Recorded information Block Start

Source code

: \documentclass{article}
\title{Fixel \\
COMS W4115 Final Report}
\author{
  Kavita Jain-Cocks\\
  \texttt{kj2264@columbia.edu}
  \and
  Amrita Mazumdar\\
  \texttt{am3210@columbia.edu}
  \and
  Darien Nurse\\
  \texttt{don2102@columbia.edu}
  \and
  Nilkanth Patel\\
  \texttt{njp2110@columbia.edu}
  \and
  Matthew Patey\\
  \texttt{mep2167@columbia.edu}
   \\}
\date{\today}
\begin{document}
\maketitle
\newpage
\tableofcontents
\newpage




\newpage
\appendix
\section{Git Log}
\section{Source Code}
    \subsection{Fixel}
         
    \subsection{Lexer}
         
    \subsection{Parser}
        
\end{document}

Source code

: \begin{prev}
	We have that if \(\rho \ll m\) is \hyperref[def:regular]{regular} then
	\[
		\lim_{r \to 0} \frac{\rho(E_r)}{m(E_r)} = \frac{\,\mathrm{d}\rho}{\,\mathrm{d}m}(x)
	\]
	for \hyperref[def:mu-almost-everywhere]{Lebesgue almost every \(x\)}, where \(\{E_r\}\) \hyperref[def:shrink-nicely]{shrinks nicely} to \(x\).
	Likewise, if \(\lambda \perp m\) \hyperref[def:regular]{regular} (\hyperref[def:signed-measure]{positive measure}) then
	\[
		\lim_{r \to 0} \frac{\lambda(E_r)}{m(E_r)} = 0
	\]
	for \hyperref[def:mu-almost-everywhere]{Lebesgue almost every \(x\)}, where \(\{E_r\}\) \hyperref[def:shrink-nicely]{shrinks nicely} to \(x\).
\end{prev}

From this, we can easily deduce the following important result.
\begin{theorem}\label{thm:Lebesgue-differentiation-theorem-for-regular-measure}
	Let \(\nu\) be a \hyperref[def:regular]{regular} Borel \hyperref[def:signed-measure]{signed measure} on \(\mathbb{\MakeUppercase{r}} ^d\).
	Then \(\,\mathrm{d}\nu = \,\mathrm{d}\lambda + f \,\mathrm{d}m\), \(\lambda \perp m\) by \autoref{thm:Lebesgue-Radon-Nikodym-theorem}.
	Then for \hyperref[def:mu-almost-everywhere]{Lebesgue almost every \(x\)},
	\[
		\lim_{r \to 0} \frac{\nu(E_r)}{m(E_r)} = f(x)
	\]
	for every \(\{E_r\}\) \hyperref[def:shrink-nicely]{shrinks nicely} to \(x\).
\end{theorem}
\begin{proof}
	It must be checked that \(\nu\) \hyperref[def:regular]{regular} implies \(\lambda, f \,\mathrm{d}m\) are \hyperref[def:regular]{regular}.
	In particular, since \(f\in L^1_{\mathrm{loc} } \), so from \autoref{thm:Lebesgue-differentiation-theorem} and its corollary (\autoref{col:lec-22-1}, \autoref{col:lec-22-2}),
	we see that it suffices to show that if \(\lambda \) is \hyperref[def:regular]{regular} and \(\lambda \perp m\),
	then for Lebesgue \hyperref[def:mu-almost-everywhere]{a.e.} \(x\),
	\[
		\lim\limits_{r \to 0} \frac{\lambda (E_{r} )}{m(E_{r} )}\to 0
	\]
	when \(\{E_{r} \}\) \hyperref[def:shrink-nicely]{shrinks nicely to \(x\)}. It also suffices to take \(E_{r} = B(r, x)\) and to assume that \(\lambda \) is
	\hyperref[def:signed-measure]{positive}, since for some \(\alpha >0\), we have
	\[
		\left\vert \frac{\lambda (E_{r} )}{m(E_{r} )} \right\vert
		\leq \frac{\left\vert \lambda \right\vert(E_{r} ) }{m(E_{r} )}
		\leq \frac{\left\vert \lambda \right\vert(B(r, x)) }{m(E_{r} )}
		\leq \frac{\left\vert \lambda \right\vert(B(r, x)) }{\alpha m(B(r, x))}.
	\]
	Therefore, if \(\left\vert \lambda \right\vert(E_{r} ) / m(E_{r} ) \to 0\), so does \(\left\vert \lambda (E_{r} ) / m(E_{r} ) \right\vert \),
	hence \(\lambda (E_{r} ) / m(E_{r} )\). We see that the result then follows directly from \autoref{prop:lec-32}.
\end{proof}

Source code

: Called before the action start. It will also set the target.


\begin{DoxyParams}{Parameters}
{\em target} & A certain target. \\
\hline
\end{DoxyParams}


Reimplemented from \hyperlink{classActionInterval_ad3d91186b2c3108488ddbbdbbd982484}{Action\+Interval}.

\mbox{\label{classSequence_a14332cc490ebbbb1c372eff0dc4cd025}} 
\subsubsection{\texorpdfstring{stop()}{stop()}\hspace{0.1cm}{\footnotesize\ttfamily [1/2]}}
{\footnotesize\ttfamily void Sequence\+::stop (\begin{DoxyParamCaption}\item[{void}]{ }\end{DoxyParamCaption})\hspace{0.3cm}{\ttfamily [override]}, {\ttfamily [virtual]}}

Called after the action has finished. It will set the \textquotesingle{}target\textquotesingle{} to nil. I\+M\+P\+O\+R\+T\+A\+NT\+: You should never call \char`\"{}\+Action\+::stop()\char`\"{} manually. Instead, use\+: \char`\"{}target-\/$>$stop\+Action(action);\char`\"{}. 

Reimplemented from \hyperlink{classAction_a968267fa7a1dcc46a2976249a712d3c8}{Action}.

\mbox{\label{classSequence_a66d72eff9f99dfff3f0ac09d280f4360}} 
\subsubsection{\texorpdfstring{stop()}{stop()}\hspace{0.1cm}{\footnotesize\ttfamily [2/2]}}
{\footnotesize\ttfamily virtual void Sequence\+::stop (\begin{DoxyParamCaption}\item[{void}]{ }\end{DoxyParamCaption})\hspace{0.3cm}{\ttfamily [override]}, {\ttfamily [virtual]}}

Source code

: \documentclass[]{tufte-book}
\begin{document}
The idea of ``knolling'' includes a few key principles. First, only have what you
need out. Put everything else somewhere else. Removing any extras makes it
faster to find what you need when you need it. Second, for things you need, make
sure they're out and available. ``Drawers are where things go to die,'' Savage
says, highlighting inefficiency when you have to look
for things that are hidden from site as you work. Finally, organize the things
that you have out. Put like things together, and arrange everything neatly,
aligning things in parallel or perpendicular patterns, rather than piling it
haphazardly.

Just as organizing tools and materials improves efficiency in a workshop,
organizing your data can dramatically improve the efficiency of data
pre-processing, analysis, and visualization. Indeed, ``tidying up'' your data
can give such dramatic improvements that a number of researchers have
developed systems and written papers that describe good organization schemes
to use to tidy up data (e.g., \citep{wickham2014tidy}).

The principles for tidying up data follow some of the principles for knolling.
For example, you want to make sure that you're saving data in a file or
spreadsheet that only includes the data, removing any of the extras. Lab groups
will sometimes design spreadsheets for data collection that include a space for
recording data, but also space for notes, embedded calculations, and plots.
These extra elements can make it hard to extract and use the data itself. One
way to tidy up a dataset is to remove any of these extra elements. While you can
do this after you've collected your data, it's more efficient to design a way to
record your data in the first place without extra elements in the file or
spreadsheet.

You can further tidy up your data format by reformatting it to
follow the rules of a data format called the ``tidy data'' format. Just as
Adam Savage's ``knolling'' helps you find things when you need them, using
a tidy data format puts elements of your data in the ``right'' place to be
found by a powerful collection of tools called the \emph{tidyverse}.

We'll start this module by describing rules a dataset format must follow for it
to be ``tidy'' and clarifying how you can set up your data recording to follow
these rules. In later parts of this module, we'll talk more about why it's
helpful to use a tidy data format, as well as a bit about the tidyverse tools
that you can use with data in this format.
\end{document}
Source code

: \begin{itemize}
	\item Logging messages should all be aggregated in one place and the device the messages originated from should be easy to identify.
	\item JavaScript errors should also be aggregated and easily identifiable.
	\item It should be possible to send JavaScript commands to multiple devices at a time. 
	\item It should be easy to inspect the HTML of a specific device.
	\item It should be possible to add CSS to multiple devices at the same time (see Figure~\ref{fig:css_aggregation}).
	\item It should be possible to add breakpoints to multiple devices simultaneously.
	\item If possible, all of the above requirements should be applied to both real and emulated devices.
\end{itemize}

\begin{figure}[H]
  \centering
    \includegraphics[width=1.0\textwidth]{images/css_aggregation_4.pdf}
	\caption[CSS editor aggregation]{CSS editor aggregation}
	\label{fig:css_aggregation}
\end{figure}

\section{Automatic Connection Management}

Recorded information Block End

→ Task description
Copy out every line of the data that includes "result".

→ Written response
From this, we can easily deduce the following important result.
	hence \(\lambda (E_{r} ) / m(E_{r} )\). We see that the result then follows directly from \autoref{prop:lec-32}.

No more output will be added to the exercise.